- Date: 1–7 January 1996
- Edition: 4th
- Category: World Series
- Draw: 32S / 16D
- Prize money: $600,000
- Surface: Hard / outdoor
- Location: Doha, Qatar

Champions

Singles
- Petr Korda

Doubles
- Mark Knowles / Daniel Nestor
- ← 1995 · ATP Qatar Open · 1997 →

= 1996 Qatar Open =

The 1996 Qatar Open, known as the 1995 Qatar Mobil Open for sponsorship reasons, was a tennis tournament played on outdoor hard courts at the Khalifa International Tennis Complex in Doha in Qatar and was part of the World Series of the 1996 ATP Tour.
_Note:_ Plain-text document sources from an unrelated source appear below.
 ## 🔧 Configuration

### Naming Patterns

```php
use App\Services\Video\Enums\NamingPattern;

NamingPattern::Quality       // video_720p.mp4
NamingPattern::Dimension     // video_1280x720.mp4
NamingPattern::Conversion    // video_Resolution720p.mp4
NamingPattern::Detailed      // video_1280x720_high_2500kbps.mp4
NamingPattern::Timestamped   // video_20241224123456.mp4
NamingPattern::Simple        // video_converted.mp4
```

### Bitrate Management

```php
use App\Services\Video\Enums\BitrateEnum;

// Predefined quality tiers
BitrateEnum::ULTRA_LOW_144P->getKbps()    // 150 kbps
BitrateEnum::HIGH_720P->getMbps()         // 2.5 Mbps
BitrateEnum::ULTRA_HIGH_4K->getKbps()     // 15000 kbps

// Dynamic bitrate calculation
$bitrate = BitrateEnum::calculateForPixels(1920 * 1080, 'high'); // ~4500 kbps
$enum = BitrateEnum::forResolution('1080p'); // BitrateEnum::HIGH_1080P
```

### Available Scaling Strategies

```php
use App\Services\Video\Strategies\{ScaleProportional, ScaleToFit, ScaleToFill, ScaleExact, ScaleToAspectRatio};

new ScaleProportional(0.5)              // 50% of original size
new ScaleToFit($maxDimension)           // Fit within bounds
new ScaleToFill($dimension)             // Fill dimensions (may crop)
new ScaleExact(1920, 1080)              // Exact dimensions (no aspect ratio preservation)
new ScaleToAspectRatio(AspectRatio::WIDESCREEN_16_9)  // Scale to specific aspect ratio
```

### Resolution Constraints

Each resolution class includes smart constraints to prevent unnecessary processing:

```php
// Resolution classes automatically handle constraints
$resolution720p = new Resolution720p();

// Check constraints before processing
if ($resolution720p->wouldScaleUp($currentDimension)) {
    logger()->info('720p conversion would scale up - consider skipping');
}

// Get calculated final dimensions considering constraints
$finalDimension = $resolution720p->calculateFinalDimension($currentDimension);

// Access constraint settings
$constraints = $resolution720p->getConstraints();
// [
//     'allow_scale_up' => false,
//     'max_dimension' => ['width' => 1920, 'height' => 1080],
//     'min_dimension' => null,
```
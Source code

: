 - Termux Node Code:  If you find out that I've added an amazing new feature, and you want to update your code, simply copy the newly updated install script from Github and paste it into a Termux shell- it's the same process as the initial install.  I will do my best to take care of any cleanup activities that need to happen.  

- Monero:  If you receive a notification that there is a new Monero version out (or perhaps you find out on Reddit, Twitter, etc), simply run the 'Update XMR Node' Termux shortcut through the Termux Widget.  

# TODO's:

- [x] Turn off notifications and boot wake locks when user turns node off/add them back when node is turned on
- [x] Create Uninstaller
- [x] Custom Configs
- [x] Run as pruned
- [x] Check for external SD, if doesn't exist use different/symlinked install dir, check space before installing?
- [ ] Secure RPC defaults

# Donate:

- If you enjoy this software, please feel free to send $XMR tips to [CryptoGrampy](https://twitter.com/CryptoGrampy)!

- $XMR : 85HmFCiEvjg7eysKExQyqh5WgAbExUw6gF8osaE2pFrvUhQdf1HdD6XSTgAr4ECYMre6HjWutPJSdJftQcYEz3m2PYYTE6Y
It was the fourth edition of the tournament and was held from 1 January through 7 January 1996. Unseeded Petr Korda won the singles title.

==Finals==
===Singles===

CZE Petr Korda defeated MAR Younes El Aynaoui 7–6^{(7–5)}, 2–6, 7–6^{(7–5)}

===Doubles===

BAH Mark Knowles / CAN Daniel Nestor defeated NED Jacco Eltingh / NED Paul Haarhuis 7–6, 6–3
- It was Knowles' 1st title of the year and the 5th of his career. It was Nestor's 1st title of the year and the 3rd of his career.